_What is being asked_:
Some lines in the entries contain the word "ithome". Copy all of them.

Stored dataset items:
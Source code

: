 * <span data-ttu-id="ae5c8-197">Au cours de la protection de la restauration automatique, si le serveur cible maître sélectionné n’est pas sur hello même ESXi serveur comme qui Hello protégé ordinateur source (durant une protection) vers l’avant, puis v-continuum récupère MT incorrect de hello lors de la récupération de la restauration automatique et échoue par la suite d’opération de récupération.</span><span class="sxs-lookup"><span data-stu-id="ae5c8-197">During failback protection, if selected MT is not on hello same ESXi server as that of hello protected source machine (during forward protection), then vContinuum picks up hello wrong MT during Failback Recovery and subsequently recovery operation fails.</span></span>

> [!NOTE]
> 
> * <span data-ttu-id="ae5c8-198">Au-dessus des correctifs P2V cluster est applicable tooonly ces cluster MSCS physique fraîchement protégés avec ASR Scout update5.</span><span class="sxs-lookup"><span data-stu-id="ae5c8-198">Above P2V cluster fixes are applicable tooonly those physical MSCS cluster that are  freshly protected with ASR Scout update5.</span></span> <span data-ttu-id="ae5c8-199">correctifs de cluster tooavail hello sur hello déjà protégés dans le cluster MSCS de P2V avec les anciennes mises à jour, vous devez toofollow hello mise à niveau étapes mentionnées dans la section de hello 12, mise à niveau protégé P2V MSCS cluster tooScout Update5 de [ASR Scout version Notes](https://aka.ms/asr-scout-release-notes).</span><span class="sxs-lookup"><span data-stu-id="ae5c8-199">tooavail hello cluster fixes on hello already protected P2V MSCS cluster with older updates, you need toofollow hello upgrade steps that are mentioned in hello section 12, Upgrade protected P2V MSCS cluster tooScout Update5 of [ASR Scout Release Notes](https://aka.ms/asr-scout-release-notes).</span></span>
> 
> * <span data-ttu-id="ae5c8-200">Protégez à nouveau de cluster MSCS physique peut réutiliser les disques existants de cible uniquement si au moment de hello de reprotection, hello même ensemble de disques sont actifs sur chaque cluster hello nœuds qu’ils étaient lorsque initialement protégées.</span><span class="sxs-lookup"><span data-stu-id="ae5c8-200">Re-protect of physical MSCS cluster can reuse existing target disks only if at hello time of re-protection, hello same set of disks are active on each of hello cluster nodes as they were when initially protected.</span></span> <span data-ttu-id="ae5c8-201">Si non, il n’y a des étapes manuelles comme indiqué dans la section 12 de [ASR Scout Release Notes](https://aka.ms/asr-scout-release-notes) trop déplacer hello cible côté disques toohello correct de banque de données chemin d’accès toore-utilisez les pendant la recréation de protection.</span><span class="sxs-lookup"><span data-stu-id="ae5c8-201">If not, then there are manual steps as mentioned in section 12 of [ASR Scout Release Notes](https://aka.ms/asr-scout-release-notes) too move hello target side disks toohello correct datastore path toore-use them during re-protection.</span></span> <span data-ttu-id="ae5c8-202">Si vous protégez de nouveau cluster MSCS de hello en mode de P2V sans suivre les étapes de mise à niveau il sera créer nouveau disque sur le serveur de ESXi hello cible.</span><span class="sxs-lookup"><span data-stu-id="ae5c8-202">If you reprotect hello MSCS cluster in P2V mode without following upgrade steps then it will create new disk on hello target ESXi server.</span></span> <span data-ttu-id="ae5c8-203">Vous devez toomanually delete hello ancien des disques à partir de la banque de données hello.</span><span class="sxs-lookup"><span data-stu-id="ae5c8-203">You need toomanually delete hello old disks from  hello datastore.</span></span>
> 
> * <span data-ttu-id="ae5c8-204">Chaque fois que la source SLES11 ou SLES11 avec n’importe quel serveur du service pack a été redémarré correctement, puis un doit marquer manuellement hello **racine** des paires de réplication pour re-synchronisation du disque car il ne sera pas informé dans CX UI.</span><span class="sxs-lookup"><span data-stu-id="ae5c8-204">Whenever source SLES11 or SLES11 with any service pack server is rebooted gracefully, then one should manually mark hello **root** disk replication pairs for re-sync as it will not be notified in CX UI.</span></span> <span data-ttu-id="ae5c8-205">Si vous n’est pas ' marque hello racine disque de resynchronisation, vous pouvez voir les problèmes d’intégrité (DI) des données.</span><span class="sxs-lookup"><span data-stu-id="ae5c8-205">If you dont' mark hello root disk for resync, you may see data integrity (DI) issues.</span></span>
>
...
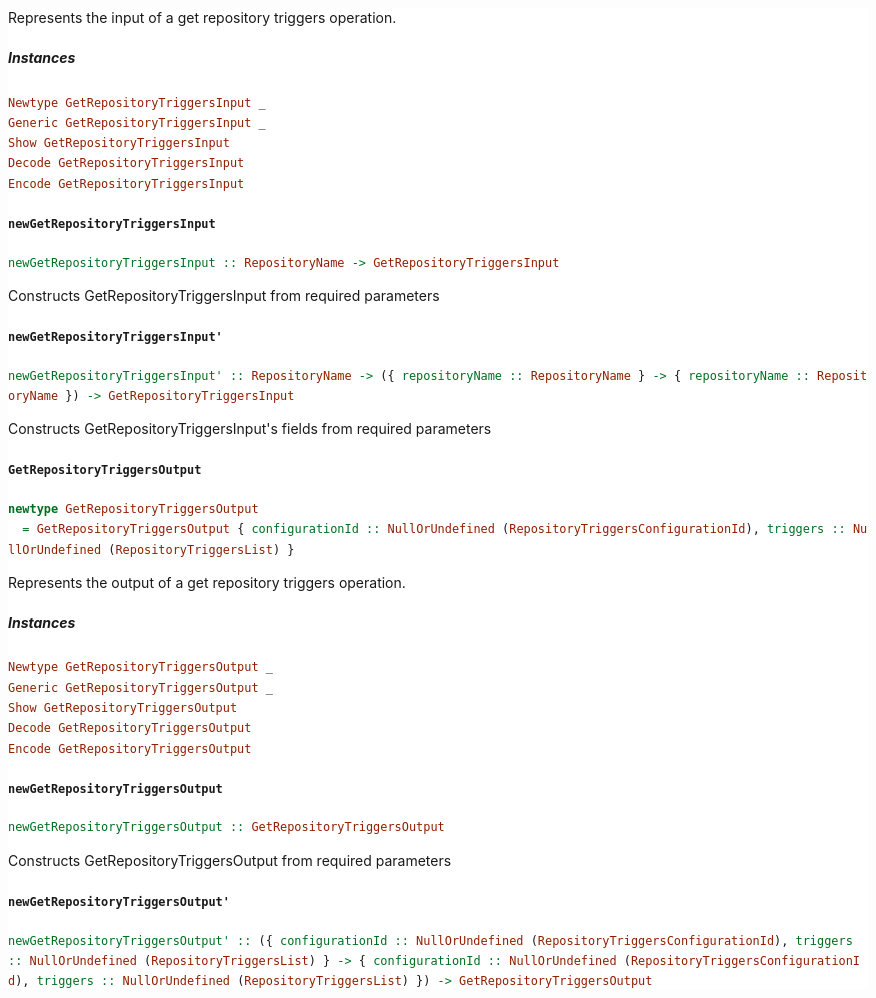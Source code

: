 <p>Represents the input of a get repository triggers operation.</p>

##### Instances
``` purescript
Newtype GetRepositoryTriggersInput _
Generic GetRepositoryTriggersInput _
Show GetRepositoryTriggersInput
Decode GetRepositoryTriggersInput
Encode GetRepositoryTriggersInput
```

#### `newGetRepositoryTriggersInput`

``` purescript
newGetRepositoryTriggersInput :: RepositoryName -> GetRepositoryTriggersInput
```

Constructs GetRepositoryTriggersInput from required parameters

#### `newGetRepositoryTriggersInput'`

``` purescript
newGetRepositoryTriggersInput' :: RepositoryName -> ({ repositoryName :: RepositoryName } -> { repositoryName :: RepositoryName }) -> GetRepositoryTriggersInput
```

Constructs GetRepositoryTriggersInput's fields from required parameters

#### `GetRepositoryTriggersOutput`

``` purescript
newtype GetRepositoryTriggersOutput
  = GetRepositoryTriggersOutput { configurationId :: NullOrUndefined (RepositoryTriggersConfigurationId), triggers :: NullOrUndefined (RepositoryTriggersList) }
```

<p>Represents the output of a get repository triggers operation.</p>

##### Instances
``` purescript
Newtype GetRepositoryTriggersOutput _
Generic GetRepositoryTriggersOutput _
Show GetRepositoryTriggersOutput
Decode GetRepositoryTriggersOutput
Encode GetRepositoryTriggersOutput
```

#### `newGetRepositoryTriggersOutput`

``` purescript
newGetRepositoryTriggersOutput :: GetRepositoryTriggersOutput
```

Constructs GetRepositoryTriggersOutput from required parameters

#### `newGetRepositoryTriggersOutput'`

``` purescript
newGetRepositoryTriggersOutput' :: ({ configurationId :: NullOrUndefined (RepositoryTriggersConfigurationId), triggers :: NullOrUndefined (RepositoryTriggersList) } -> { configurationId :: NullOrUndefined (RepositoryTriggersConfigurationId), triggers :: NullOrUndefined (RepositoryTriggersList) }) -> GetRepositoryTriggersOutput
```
* * *
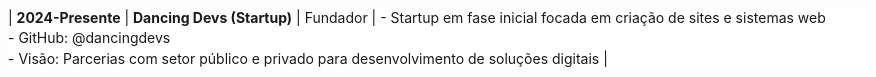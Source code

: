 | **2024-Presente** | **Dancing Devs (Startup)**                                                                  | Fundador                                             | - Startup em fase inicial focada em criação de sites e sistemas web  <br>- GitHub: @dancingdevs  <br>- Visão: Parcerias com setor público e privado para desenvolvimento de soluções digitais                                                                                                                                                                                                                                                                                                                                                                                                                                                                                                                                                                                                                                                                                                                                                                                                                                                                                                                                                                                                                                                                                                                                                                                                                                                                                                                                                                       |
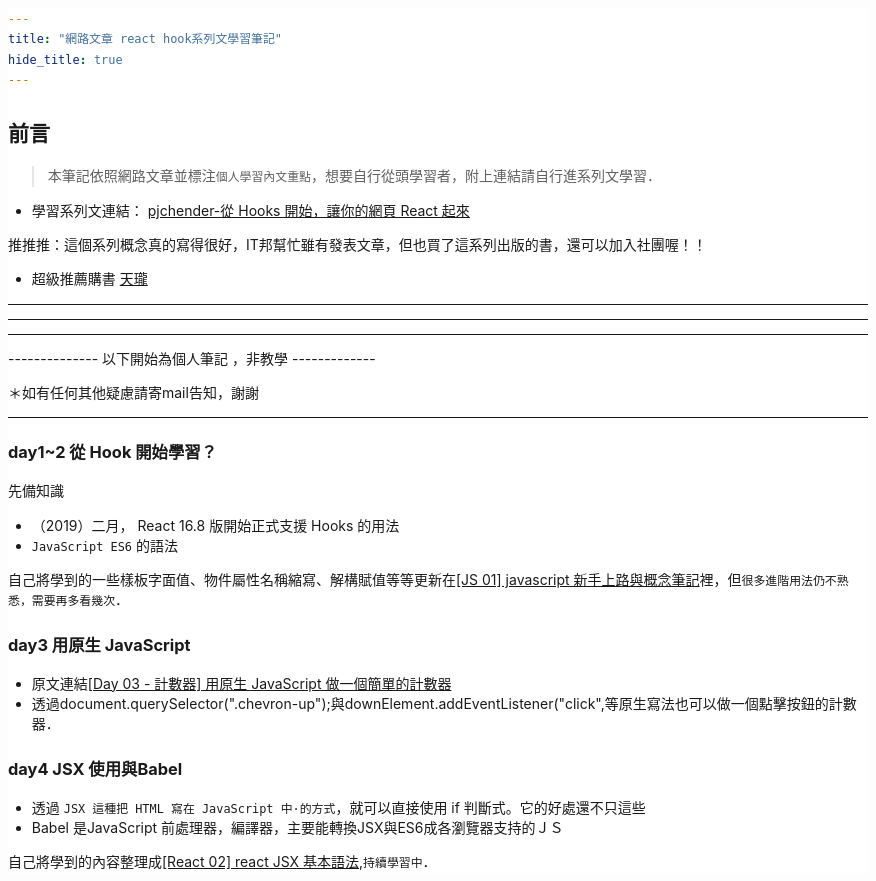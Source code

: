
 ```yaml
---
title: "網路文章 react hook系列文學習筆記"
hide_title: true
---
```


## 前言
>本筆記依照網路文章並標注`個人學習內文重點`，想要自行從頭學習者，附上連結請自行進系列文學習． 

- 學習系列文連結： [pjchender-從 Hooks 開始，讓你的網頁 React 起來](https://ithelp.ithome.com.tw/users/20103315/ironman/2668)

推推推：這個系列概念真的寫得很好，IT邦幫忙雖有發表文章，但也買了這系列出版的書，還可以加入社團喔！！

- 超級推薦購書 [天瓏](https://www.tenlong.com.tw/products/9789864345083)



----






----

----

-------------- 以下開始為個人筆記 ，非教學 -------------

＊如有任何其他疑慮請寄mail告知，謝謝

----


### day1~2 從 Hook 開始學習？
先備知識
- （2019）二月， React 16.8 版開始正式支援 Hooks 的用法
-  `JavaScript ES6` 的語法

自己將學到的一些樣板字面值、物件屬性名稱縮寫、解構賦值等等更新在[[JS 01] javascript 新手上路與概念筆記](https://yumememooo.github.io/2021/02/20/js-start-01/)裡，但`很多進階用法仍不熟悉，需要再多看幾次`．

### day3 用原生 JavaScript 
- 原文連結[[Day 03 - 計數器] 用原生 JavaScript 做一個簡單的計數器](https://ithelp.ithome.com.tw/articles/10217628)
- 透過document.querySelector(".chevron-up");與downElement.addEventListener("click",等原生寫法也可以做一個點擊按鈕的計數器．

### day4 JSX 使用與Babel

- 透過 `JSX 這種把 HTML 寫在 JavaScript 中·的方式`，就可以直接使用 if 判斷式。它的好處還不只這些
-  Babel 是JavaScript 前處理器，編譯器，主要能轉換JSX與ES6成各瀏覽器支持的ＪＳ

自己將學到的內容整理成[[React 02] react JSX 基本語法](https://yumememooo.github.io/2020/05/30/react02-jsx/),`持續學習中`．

_Output for this task_:
- 學習系列文連結： [pjchender-從 Hooks 開始，讓你的網頁 React 起來](https://ithelp.ithome.com.tw/users/20103315/ironman/2668)
- 原文連結[[Day 03 - 計數器] 用原生 JavaScript 做一個簡單的計數器](https://ithelp.ithome.com.tw/articles/10217628)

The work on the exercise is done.